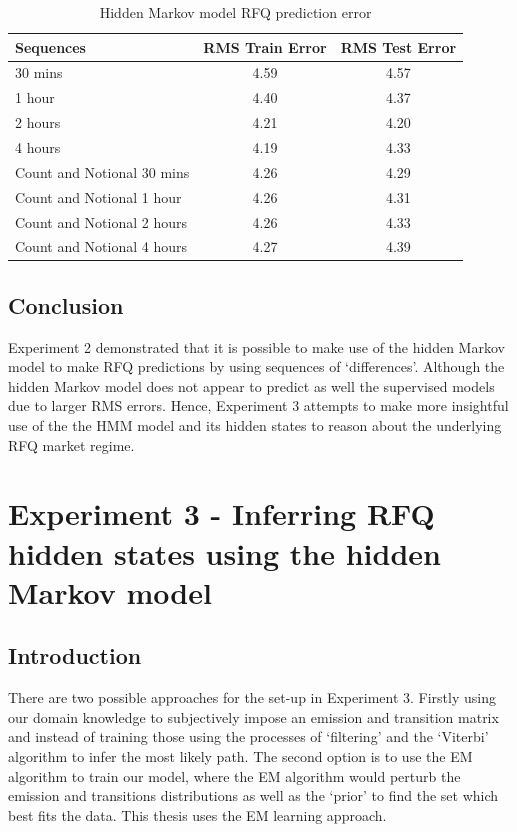 \begin{table}[!ht]\centering\small
    \caption{Hidden Markov model RFQ prediction error}\label{Ch4Fig:hmm_predict_error}
    \begin{tabular}{lcc}
        \toprule
            Sequences  & RMS Train Error & RMS Test Error \\
        \midrule
            30 mins                    & 4.59 & 4.57 \\
            1 hour                     & 4.40 & 4.37 \\
            2 hours                    & 4.21 & 4.20 \\
            4 hours                    & 4.19 & 4.33 \\
            Count and Notional 30 mins & 4.26 & 4.29 \\
            Count and Notional 1 hour  & 4.26 & 4.31 \\
            Count and Notional 2 hours & 4.26 & 4.33 \\
            Count and Notional 4 hours & 4.27 & 4.39 \\
        \bottomrule
    \end{tabular}
\end{table}

\subsection{Conclusion}

Experiment 2 demonstrated that it is possible to make use of the hidden Markov model to make RFQ predictions by using sequences of `differences'. Although the hidden Markov model does not appear to predict as well the supervised models due to larger RMS errors. Hence, Experiment 3 attempts to make more insightful use of the the HMM model and its hidden states to reason about the underlying RFQ market regime.

\section{Experiment 3 - Inferring RFQ hidden states using the hidden Markov model}

\subsection{Introduction}

There are two possible approaches for the set-up in Experiment 3. Firstly using our domain knowledge to subjectively impose an emission and transition matrix and instead of training those using the processes of `filtering' and the `Viterbi' algorithm to infer the most likely path. The second option is to use the EM algorithm to train our model, where the EM algorithm would perturb the emission and transitions distributions as well as the `prior' to find the set which best fits the data. This thesis uses the EM learning approach.

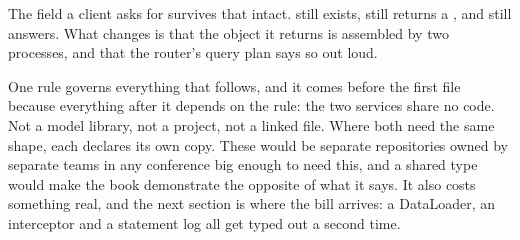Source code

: %
The field a client asks for survives that intact.  still
exists, still returns a , and still answers. What changes is that
the object it returns is assembled by two processes, and that the router's
query plan says so out loud.

%
One rule governs everything that follows, and it comes before the first file
because everything after it depends on the rule: the two services share no code.
Not a model library, not a  project, not a linked file. Where
both need the same shape, each declares its own copy. These would be separate
repositories owned by separate teams in any conference big enough to need
this, and a shared type would make the book demonstrate the opposite of what
it says. It also costs something real, and the next section is where the
bill arrives: a DataLoader, an interceptor and a statement log all get typed
out a second time.
%
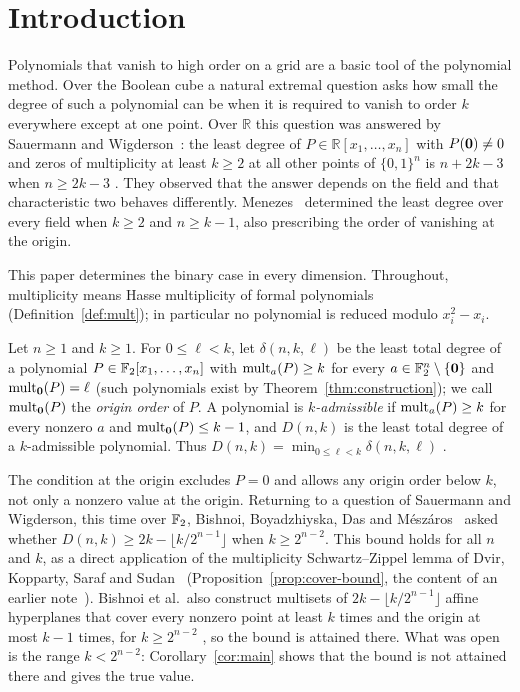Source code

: \section{Introduction}\label{sec:introduction}

Polynomials that vanish to high order on a grid are a basic tool of the
polynomial method. Over the Boolean cube a natural extremal question asks how
small the degree of such a polynomial can be when it is required to vanish to
order \(k\) everywhere except at one point. Over \(\mathbb R\) this question was
answered by Sauermann and Wigderson~\cite{SW20}: the least degree of
\(P\in\mathbb R[x_1,\ldots,x_n]\) with \(P(\zero)\ne0\) and zeros of multiplicity
at least \(k\ge2\) at all other points of \(\{0,1\}^n\) is \(n+2k-3\) when
\(n\ge2k-3\) \cite[Theorem~1.3]{SW20}. They observed
that the answer depends on the field and that characteristic two behaves
differently. Menezes~\cite{Men26} determined the least degree over every field
when \(k\ge2\) and \(n\ge k-1\), also prescribing the order of vanishing at the
origin.

This paper determines the binary case in every dimension. Throughout,
multiplicity means Hasse multiplicity of formal polynomials
(Definition~\ref{def:mult}); in particular no polynomial is reduced modulo
\(x_i^2-x_i\).

\begin{definition}\label{def:admissible}
Let \(n\ge1\) and \(k\ge1\). For \(0\le\ell<k\), let \(\delta(n,k,\ell)\) be the
least total degree of a polynomial \(P\in\Ft[x_1,\ldots,x_n]\) with
\(\mult_a(P)\ge k\) for every \(a\in\Ft^n\setminus\{\zero\}\) and
\(\mult_{\zero}(P)=\ell\) (such polynomials exist by
Theorem~\ref{thm:construction}); we call \(\mult_{\zero}(P)\) the \emph{origin
order} of \(P\). A polynomial is \emph{\(k\)-admissible} if \(\mult_a(P)\ge k\)
for every nonzero \(a\) and \(\mult_{\zero}(P)\le k-1\), and \(D(n,k)\) is the
least total degree of a \(k\)-admissible polynomial. Thus
\(D(n,k)=\min_{0\le\ell<k}\delta(n,k,\ell)\)
.
\end{definition}

The condition at the origin excludes \(P=0\) and allows any origin order below
\(k\), not only a nonzero value at the origin. Returning to a question of
Sauermann and Wigderson, this time over \(\Ft\), Bishnoi, Boyadzhiyska, Das and
M\'esz\'aros~\cite[Question~4.3]{BBDM23} asked whether
\(D(n,k)\ge2k-\lfloor k/2^{n-1}\rfloor\) when \(k\ge2^{n-2}\). This bound holds
for all \(n\) and \(k\), as a direct application of the multiplicity
Schwartz--Zippel lemma of Dvir, Kopparty, Saraf and Sudan~\cite{DKSS13}
(Proposition~\ref{prop:cover-bound}, the content of an earlier note~\cite{Note}).
Bishnoi et al.\ also construct multisets of \(2k-\lfloor k/2^{n-1}\rfloor\) affine
hyperplanes that cover every nonzero point at least \(k\) times and the origin at
most \(k-1\) times, for \(k\ge2^{n-2}\) \cite[Theorem~1.2(a)]{BBDM23}, so the bound
is attained there. What was open is the range \(k<2^{n-2}\): Corollary~\ref{cor:main}
shows that the bound is not attained there and gives the true value.

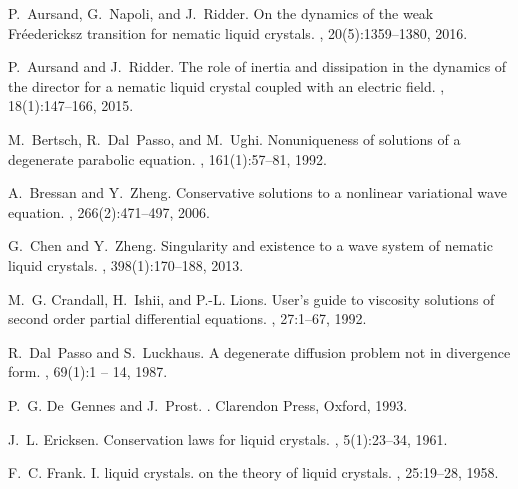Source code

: \documentclass[11pt,leqno]{amsart}
\begin{document}
%
%
\begin{thebibliography}{10}

P.~Aursand, G.~Napoli, and J.~Ridder.
\newblock On the dynamics of the weak {F}r\'{e}edericksz transition for nematic
  liquid crystals.
, 20(5):1359--1380,
  2016.

P.~Aursand and J.~Ridder.
\newblock The role of inertia and dissipation in the dynamics of the director
  for a nematic liquid crystal coupled with an electric field.
, 18(1):147--166, 2015.

M.~Bertsch, R.~Dal~Passo, and M.~Ughi.
\newblock Nonuniqueness of solutions of a degenerate parabolic equation.
, 161(1):57--81, 1992.

A.~Bressan and Y.~Zheng.
\newblock Conservative solutions to a nonlinear variational wave equation.
, 266(2):471--497, 2006.

G.~Chen and Y.~Zheng.
\newblock Singularity and existence to a wave system of nematic liquid
  crystals.
, 398(1):170--188, 2013.

M.~G. Crandall, H.~Ishii, and P.-L. Lions.
\newblock User's guide to viscosity solutions of second order partial
  differential equations.
, 27:1--67, 1992.

R.~Dal~Passo and S.~Luckhaus.
\newblock A degenerate diffusion problem not in divergence form.
, 69(1):1 -- 14, 1987.

P.~G. De~Gennes and J.~Prost.
.
\newblock Clarendon Press, Oxford, 1993.

J.~L. Ericksen.
\newblock Conservation laws for liquid crystals.
, 5(1):23--34, 1961.

F.~C. Frank.
\newblock I. liquid crystals. on the theory of liquid crystals.
, 25:19--28, 1958.


\end{thebibliography}
\end{document}
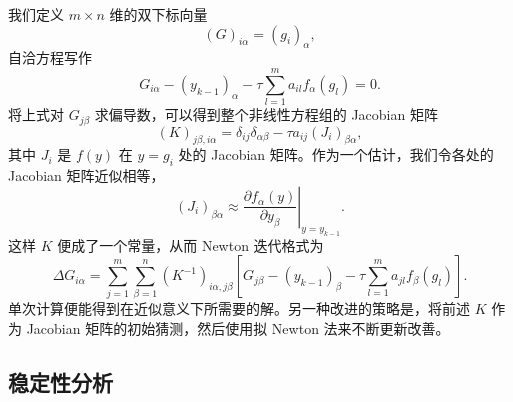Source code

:我们定义 $m\times n$ 维的双下标向量
\begin{equation}
 (G)_{i\alpha}=(g_i)_\alpha,
\tag{4.3.25}
\end{equation}
自洽方程写作
\begin{equation}
 G_{i\alpha}-(y_{k-1})_\alpha-\tau\sum_{l=1}^{m}a_{il}f_\alpha(g_l)=0.
\tag{4.3.26}
\end{equation}
将上式对 $G_{j\beta}$ 求偏导数，可以得到整个非线性方程组的 Jacobian 矩阵
\begin{equation}
 (K)_{j\beta,i\alpha}=\delta_{ij}\delta_{\alpha\beta}-\tau a_{ij}(J_i)_{\beta\alpha},
\tag{4.3.27}
\end{equation}
其中 $J_i$ 是 $f(y)$ 在 $y=g_i$ 处的 Jacobian 矩阵。作为一个估计，我们令各处的 Jacobian 矩阵近似相等，
\begin{equation}
 (J_i)_{\beta\alpha}\approx\left.\frac{\partial f_\alpha(y)}{\partial y_\beta}\right|_{y=y_{k-1}}.
\tag{4.3.28}
\end{equation}
这样 $K$ 便成了一个常量，从而 Newton 迭代格式为
\begin{equation}
 \Delta G_{i\alpha}
 =\sum_{j=1}^{m}\sum_{\beta=1}^{n}(K^{-1})_{i\alpha,j\beta}
 \left[G_{j\beta}-(y_{k-1})_\beta-\tau\sum_{l=1}^{m}a_{jl}f_\beta(g_l)\right].
\tag{4.3.29}
\end{equation}
单次计算便能得到在近似意义下所需要的解。另一种改进的策略是，将前述 $K$ 作为 Jacobian 矩阵的初始猜测，然后使用拟 Newton 法来不断更新改善。

\subsection{稳定性分析}

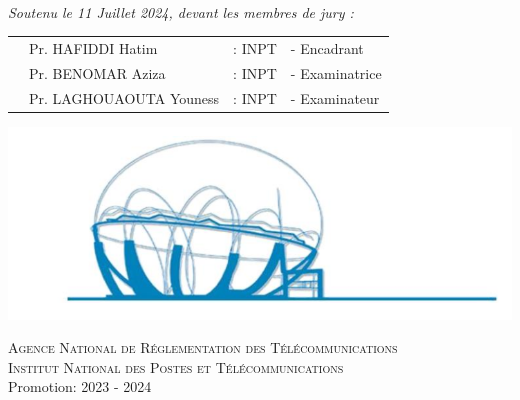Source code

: \begin{titlepage}
\begin{minipage}{0.9\textwidth}
\begin{flushleft}
  \end{flushleft}
\end{minipage}

\begin{minipage}{0.4\textwidth}
\end{minipage}\\[0.2cm]
{\large \textit{Soutenu le 11 Juillet 2024, devant les membres de jury : }}\\[0.5cm]
\centering

\begin{tabular}{p{2.8cm}lll}
    & \large Pr. HAFIDDI Hatim & \large : INPT & \large - Encadrant \\[0.1cm]
    & \large Pr. BENOMAR Aziza  & \large : INPT & \large - Examinatrice  \\[0.1cm]
    & \large Pr. LAGHOUAOUTA Youness & \large : INPT & \large - Examinateur \\[0.1cm]
 
\end{tabular}




\includegraphics[scale=0.8]{Images/ZLAFA.png}


\textsc{Agence National de Réglementation des Télécommunications}\\
\textsc{Institut National des Postes et Télécommunications}\\
\vspace{0.5cm}
{\large Promotion: 2023 - 2024}

\end{titlepage}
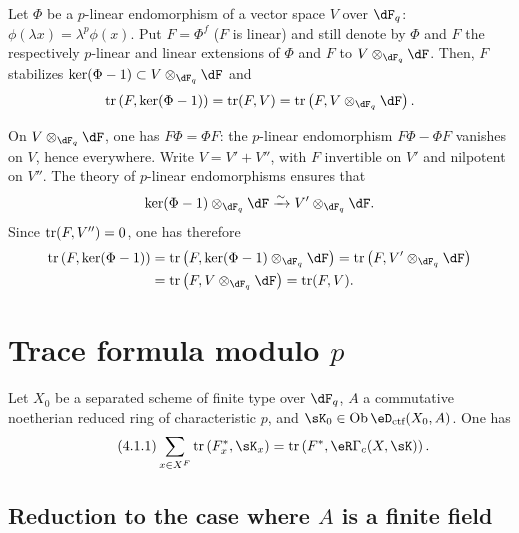\begin{lemma_}\label{III:3-8}
Let $\Phi$ be a $p$-linear endomorphism of a vector space $V$ over
$\dF_q$: $\phi(\lambda x) = \lambda^p\phi(x)$. Put $F=\Phi^f$ ($F$ is
linear) and still denote by $\Phi$ and $F$ the respectively
$p$-linear and linear extensions of $\Phi$ and $F$ to $V\otimes_{\dF_q}\dF$. Then, $F$ stabilizes
$\ker(\Phi-1)\subset V\otimes_{\dF_q}\dF$ and
\[
  \tr\left(F,\ker(\Phi-1)\right) = \tr(F,V) = \tr\left(F,V\otimes_{\dF_q}\dF\right) \text{.}
\]
\end{lemma_}

On $V\otimes_{\dF_q}\dF$, one has $F\Phi = \Phi F$: the $p$-linear endomorphism
$F\Phi-\Phi F$ vanishes on $V$, hence everywhere. Write $V=V'+V''$, with $F$
invertible on $V'$ and nilpotent on $V''$. The theory of $p$-linear
endomorphisms ensures that
\[
  \ker(\Phi-1)\otimes_{\dF_q}\dF \iso V'\otimes_{\dF_q}\dF \text{.}
\]
Since $\tr(F,V'') = 0$, one has therefore
\begin{align*}
  \tr\left(F,\ker(\Phi-1)\right)
    &= \tr\left(F,\ker(\Phi-1)\otimes_{\dF_q}\dF\right) = \tr\left(F,V'\otimes_{\dF_q}\dF\right) \\
    &= \tr\left(F,V\otimes_{\dF_q}\dF\right) = \tr(F,V) \text{.}
\end{align*}










\section{Trace formula modulo \texorpdfstring{$p$}{p}}\label{III:4}




\begin{theorem_}\label{III:4-1}
Let $X_0$ be a separated scheme of finite type over $\dF_q$, $A$ a
commutative noetherian reduced ring of characteristic $p$, and
$\sK_0\in\ob\eD_\textnormal{ctf}(X_0,A)$. One has
\begin{equation*}\tag{4.1.1}\label{III:eq:4-1-1}
  \sum_{x\in X^F} \tr\left(F_x^*,\sK_x\right) = \tr\left(F^*,\eR\Gamma_c(X,\sK)\right) \text{.}
\end{equation*}
\end{theorem_}




\subsection{Reduction to the case where \texorpdfstring{$A$}{A} is a finite field}\label{III:4-2}

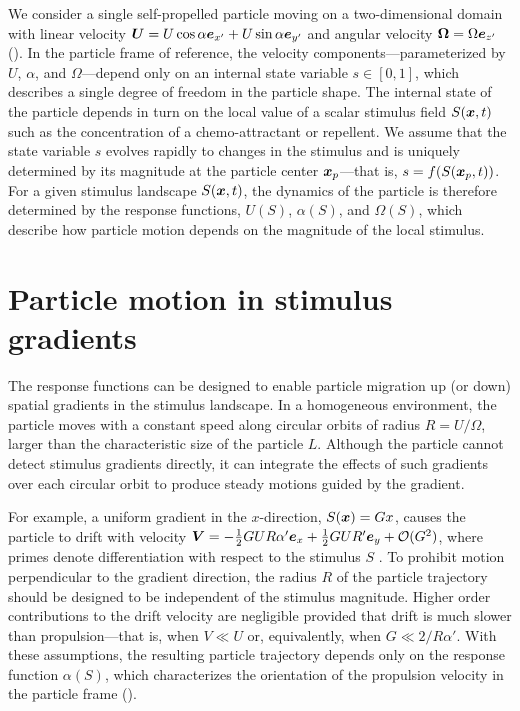 We consider a single self-propelled particle moving on a two-dimensional domain with linear velocity $\boldsymbol{U}=U\cos\alpha \boldsymbol{e}_{x'} + U\sin\alpha \boldsymbol{e}_{y'}$ and angular velocity $\boldsymbol{\Omega}=\Omega \boldsymbol{e}_{z'}$ (). In the particle frame of reference, the velocity components---parameterized by $U$, $\alpha$, and $\Omega$---depend only on an internal state variable $s\in[0,1]$, which describes a single degree of freedom in the particle shape.  The internal state of the particle depends in turn on the local value of a scalar stimulus field $S(\boldsymbol{x},t)$ such as the concentration of a chemo-attractant or repellent.  We assume that the state variable $s$ evolves rapidly to changes in the stimulus and is uniquely determined by its magnitude at the particle center $\boldsymbol{x}_p$---that is, $s=f(S(\boldsymbol{x}_p,t))$. For a given stimulus landscape $S(\boldsymbol{x},t)$, the dynamics of the particle is therefore determined by the response functions, $U(S)$, $\alpha(S)$, and $\Omega(S)$, which describe how particle motion depends on the magnitude of the local stimulus.

\section{Particle motion in stimulus gradients} %
The response functions can be designed to enable particle migration up (or down) spatial gradients in the stimulus landscape. In a homogeneous environment, the particle moves with a constant speed along circular orbits of radius $R=U/\Omega$, larger than the characteristic size of the particle $L$.  Although the particle cannot detect stimulus gradients directly, it can integrate the effects of such gradients over each circular orbit to produce steady motions guided by the gradient. 

For example, a uniform gradient in the $x$-direction, $S(\boldsymbol{x})=G x$, causes the particle to drift with velocity $\boldsymbol{V}=-\tfrac{1}{2}G U R \alpha' \boldsymbol{e}_x + \tfrac{1}{2}G U R' \boldsymbol{e}_y + \mathcal{O}(G^2)$, where primes denote differentiation with respect to the stimulus $S$ \autocite{Supp}. To prohibit motion perpendicular to the gradient direction, the radius $R$ of the particle trajectory should be designed to be independent of the stimulus magnitude. Higher order contributions to the drift velocity are negligible provided that drift is much slower than propulsion---that is, when $V\ll U$ or, equivalently, when $G\ll 2/R\alpha'$. With these assumptions, the resulting particle trajectory depends only on the response function $\alpha(S)$, which characterizes the orientation of the propulsion velocity in the particle frame ().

- - -

### TASK ITEM:
Print only the lines from the first line of the data above through the one containing "4.21 & 4.20 \\", exactly as they are, with pictures omitted.

### RESPONSE TO THE TASK:
 \begin{table}[!ht]\centering\small
    \caption{Hidden Markov model RFQ prediction error}\label{Ch4Fig:hmm_predict_error}
    \begin{tabular}{lcc}
        \toprule
            Sequences  & RMS Train Error & RMS Test Error \\
        \midrule
            30 mins                    & 4.59 & 4.57 \\
            1 hour                     & 4.40 & 4.37 \\
            2 hours                    & 4.21 & 4.20 \\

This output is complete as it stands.